Dataset

class typhon.datasets.dataset.Dataset(**kwargs)[source]

Represents a dataset.

This is an abstract class. More specific subclasses are SingleFileDataset and MultiFileDataset.

To add a dataset, subclass one of the subclasses of Dataset, such as MultiFileDataset, and implement the abstract methods.

Dataset objects have a limited number of attributes. To limit the occurence of bugs, dynamically setting non-pre-existing attributes is limited. Attributes can be set either by passing keyword arguments when creating the object, or by setting the appropriate field in your typhon configuration file (such as .typhonrc). The configuration section will correspond to the object name, the key to the attribute, and the value to the value assigned to the attribute. See also typhon.config.

start_date

datetime.datetime or numpy.datetime64 – Starting date for dataset. May be used to search through ALL granules. WARNING! If this is set at a time t_0 before the actual first measurement t_1, then the collocation algorith (see CollocatedDataset) will conclude that there are 0 collocations in [t_0, t_1], and will not realise if data in [t_0, t_1] are actually added later!

end_date

datetime.datetime or numpy.datetime64 – Similar to start_date, but for ending.

name

str – Name for the dataset. Used to make sure there is only a single dataset with the same name for any particular dataset. If a dataset is initiated with a pre-exisitng name, the previous product is called.

aliases

Mapping[str, str] – Aliases for field. Dictionary can be useful if you want to programmatically loop through the same field for many different datasets, but they are named differently. For example, an alias could be “ch4_profile”.

unique_fields

Container[str] – Set of fields that make any individual measurement unique. For example, the default value is {“time”, “lat”, “lon”}.

related

Mapping[str, Dataset] – Dictionary whose keys may refer to other datasets with related information, such as DMPs or flags.

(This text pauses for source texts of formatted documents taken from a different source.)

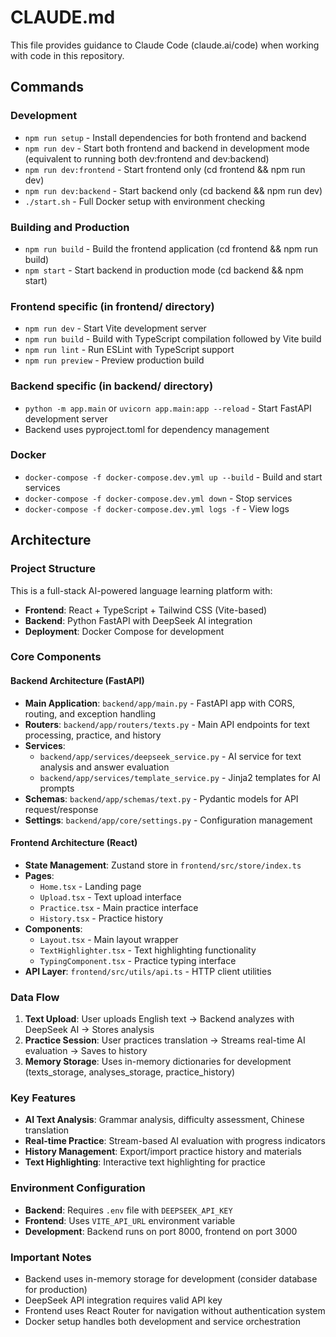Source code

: # CLAUDE.md

This file provides guidance to Claude Code (claude.ai/code) when working with code in this repository.

## Commands

### Development
- `npm run setup` - Install dependencies for both frontend and backend
- `npm run dev` - Start both frontend and backend in development mode (equivalent to running both dev:frontend and dev:backend)
- `npm run dev:frontend` - Start frontend only (cd frontend && npm run dev)
- `npm run dev:backend` - Start backend only (cd backend && npm run dev)
- `./start.sh` - Full Docker setup with environment checking

### Building and Production
- `npm run build` - Build the frontend application (cd frontend && npm run build)
- `npm start` - Start backend in production mode (cd backend && npm start)

### Frontend specific (in frontend/ directory)
- `npm run dev` - Start Vite development server
- `npm run build` - Build with TypeScript compilation followed by Vite build
- `npm run lint` - Run ESLint with TypeScript support
- `npm run preview` - Preview production build

### Backend specific (in backend/ directory)
- `python -m app.main` or `uvicorn app.main:app --reload` - Start FastAPI development server
- Backend uses pyproject.toml for dependency management

### Docker
- `docker-compose -f docker-compose.dev.yml up --build` - Build and start services
- `docker-compose -f docker-compose.dev.yml down` - Stop services
- `docker-compose -f docker-compose.dev.yml logs -f` - View logs

## Architecture

### Project Structure
This is a full-stack AI-powered language learning platform with:
- **Frontend**: React + TypeScript + Tailwind CSS (Vite-based)
- **Backend**: Python FastAPI with DeepSeek AI integration
- **Deployment**: Docker Compose for development

### Core Components

#### Backend Architecture (FastAPI)
- **Main Application**: `backend/app/main.py` - FastAPI app with CORS, routing, and exception handling
- **Routers**: `backend/app/routers/texts.py` - Main API endpoints for text processing, practice, and history
- **Services**: 
  - `backend/app/services/deepseek_service.py` - AI service for text analysis and answer evaluation
  - `backend/app/services/template_service.py` - Jinja2 templates for AI prompts
- **Schemas**: `backend/app/schemas/text.py` - Pydantic models for API request/response
- **Settings**: `backend/app/core/settings.py` - Configuration management

#### Frontend Architecture (React)
- **State Management**: Zustand store in `frontend/src/store/index.ts`
- **Pages**: 
  - `Home.tsx` - Landing page
  - `Upload.tsx` - Text upload interface
  - `Practice.tsx` - Main practice interface
  - `History.tsx` - Practice history
- **Components**:
  - `Layout.tsx` - Main layout wrapper
  - `TextHighlighter.tsx` - Text highlighting functionality
  - `TypingComponent.tsx` - Practice typing interface
- **API Layer**: `frontend/src/utils/api.ts` - HTTP client utilities

### Data Flow
1. **Text Upload**: User uploads English text → Backend analyzes with DeepSeek AI → Stores analysis
2. **Practice Session**: User practices translation → Streams real-time AI evaluation → Saves to history
3. **Memory Storage**: Uses in-memory dictionaries for development (texts_storage, analyses_storage, practice_history)

### Key Features
- **AI Text Analysis**: Grammar analysis, difficulty assessment, Chinese translation
- **Real-time Practice**: Stream-based AI evaluation with progress indicators
- **History Management**: Export/import practice history and materials
- **Text Highlighting**: Interactive text highlighting for practice

### Environment Configuration
- **Backend**: Requires `.env` file with `DEEPSEEK_API_KEY`
- **Frontend**: Uses `VITE_API_URL` environment variable
- **Development**: Backend runs on port 8000, frontend on port 3000

### Important Notes
- Backend uses in-memory storage for development (consider database for production)
- DeepSeek API integration requires valid API key
- Frontend uses React Router for navigation without authentication system
- Docker setup handles both development and service orchestration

__init__(**kwargs)[source]

Initialise a Dataset object.

All keyword arguments will be translated into attributes. Does not take positional arguments.

Note that if you create a dataset with a name that already exists, the existing object is returned, but __init__ is still called (Python does this, see https://docs.python.org/3.5/reference/datamodel.html#object.__new__).

Methods

__init__(**kwargs) Initialise a Dataset object.
as_xarray_dataset()
combine(my_data, other_obj[, other_data, …]) Combine with data from other dataset.
find_granules([start, end, include_last_before]) Loop through all granules for indicated period.
find_granules_sorted([start, end]) Yield all granules sorted by starting time then ending time.
find_most_recent_granule_before(instant, …) Find granule covering instant
get_additional_field(M, fld) Get additional field.
read([f, fields, pseudo_fields]) Read granule in file and do some other fixes
read_period([start, end, onerror, fields, …]) Read all granules between start and end, in bulk.
setlocal() Set local attributes, from config or otherwise.

Attributes

aliases
concat_coor
default_orbit_filters
end_date
mandatory_fields
maxsize
my_pseudo_fields
name
read_returns
related
section
start_date
time_field
unique_fields